A vector specifying the u and v parameters values. If parameters = c(u=0, v=0), the CNp indice is calculed; If parameters = c(u=1, v=0), the CNpk indice is calculed; If parameters = c(u=0, v=1), the CNpm indice is calculed; If parameters = c(u=1, v=1), the CNpmk indice is calculed.

limits

A vector specifying the lower and upper specification limits.

q

A vector specifying the lower and upper quantiles. These values are necessary, if object value is missing.

target

A value specifying the target of the process. If it is NULL, the target is set at the middle value between specification limits.

median

A value specifying the median of data.

nsigmas

A numeric value specifying the number of sigmas to use.

confidence

A numeric value between 0 and 1 specifying the probabilities for computing the quantiles. This values is used only when object values is provided. By default confidence=0.9973.

References

Montgomery, D.C. (1991) Introduction to Statistical Quality Control, 2nd ed, New York, John Wiley & Sons.
Tong, L.I. and Chen, J.P. (1998), Lower confidence limits of process capability indices for nonnormal process distributions.

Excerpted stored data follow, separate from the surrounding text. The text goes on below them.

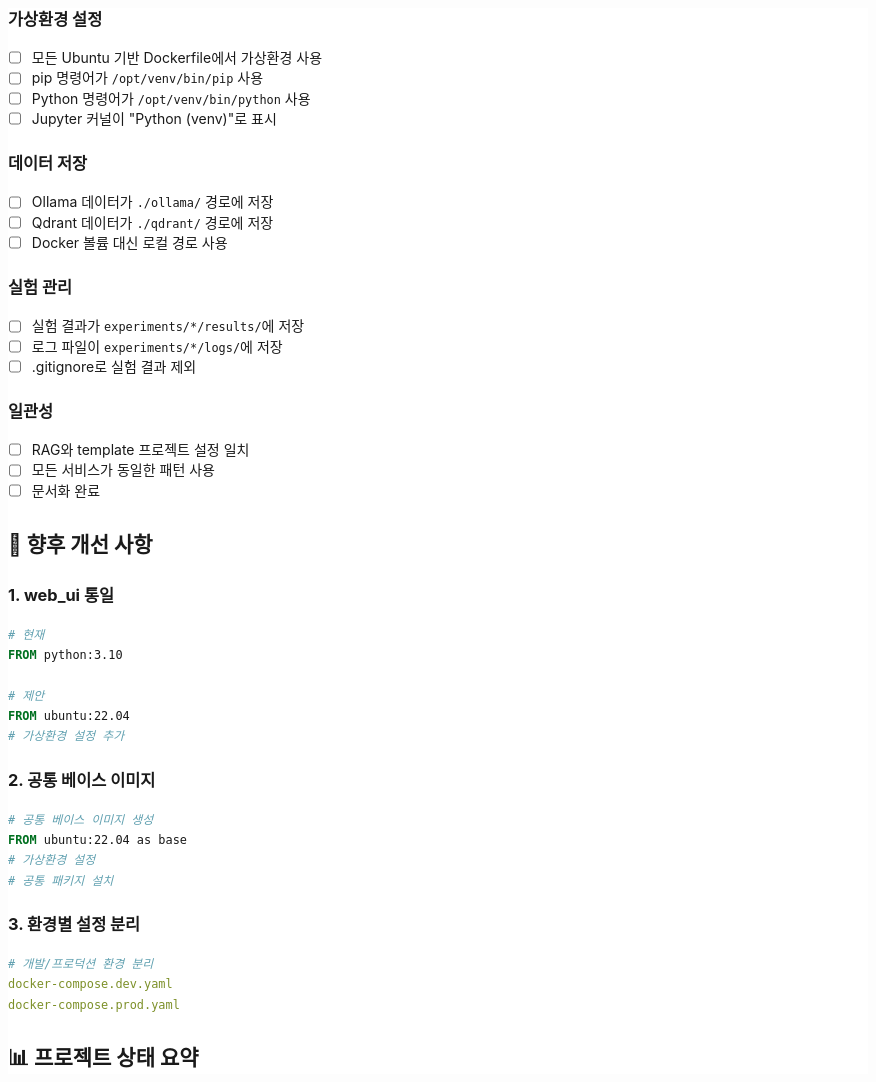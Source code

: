 ### 가상환경 설정
- [ ] 모든 Ubuntu 기반 Dockerfile에서 가상환경 사용
- [ ] pip 명령어가 `/opt/venv/bin/pip` 사용
- [ ] Python 명령어가 `/opt/venv/bin/python` 사용
- [ ] Jupyter 커널이 "Python (venv)"로 표시

### 데이터 저장
- [ ] Ollama 데이터가 `./ollama/` 경로에 저장
- [ ] Qdrant 데이터가 `./qdrant/` 경로에 저장
- [ ] Docker 볼륨 대신 로컬 경로 사용

### 실험 관리
- [ ] 실험 결과가 `experiments/*/results/`에 저장
- [ ] 로그 파일이 `experiments/*/logs/`에 저장
- [ ] .gitignore로 실험 결과 제외

### 일관성
- [ ] RAG와 template 프로젝트 설정 일치
- [ ] 모든 서비스가 동일한 패턴 사용
- [ ] 문서화 완료

## 🎯 향후 개선 사항

### 1. web_ui 통일
```dockerfile
# 현재
FROM python:3.10

# 제안
FROM ubuntu:22.04
# 가상환경 설정 추가
```

### 2. 공통 베이스 이미지
```dockerfile
# 공통 베이스 이미지 생성
FROM ubuntu:22.04 as base
# 가상환경 설정
# 공통 패키지 설치
```

### 3. 환경별 설정 분리
```yaml
# 개발/프로덕션 환경 분리
docker-compose.dev.yaml
docker-compose.prod.yaml
```

## 📊 프로젝트 상태 요약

International Journal of Quality & Reliability Management, Vol. 15 No. 8/9, pp. 907-19.

Examples

library(qcr)
##' data(pistonrings) 
xbar <- qcs.xbar(pistonrings[1:125,],plot = TRUE)

x<-xbar$statistics[[1]]
LSL=73.99; USL=74.01
median <-median(x)
lq=as.numeric(quantile(x,probs=0.00135))
uq=as.numeric(quantile(x,probs=0.99865))
qcs.cpn(parameters = c(0,0),limits = c(LSL,USL),
       median = median, q=c(lq,uq))
#>    CNp 
#> 1.0082 
qcs.cpn(object = xbar,parameters = c(0,0), limits = c(LSL,USL))
#>    CNp 
#> 1.0082 
qcs.cpn(object = xbar,parameters = c(1,0), limits = c(LSL,USL))
#>   CNpk 
#> 0.9275 
qcs.cpn(object = xbar,parameters = c(0,1), limits = c(LSL,USL))
#>   CNpm 
#> 0.9799 
qcs.cpn(object = xbar,parameters = c(1,1), limits = c(LSL,USL))
#>  CNpmk 
#> 0.9015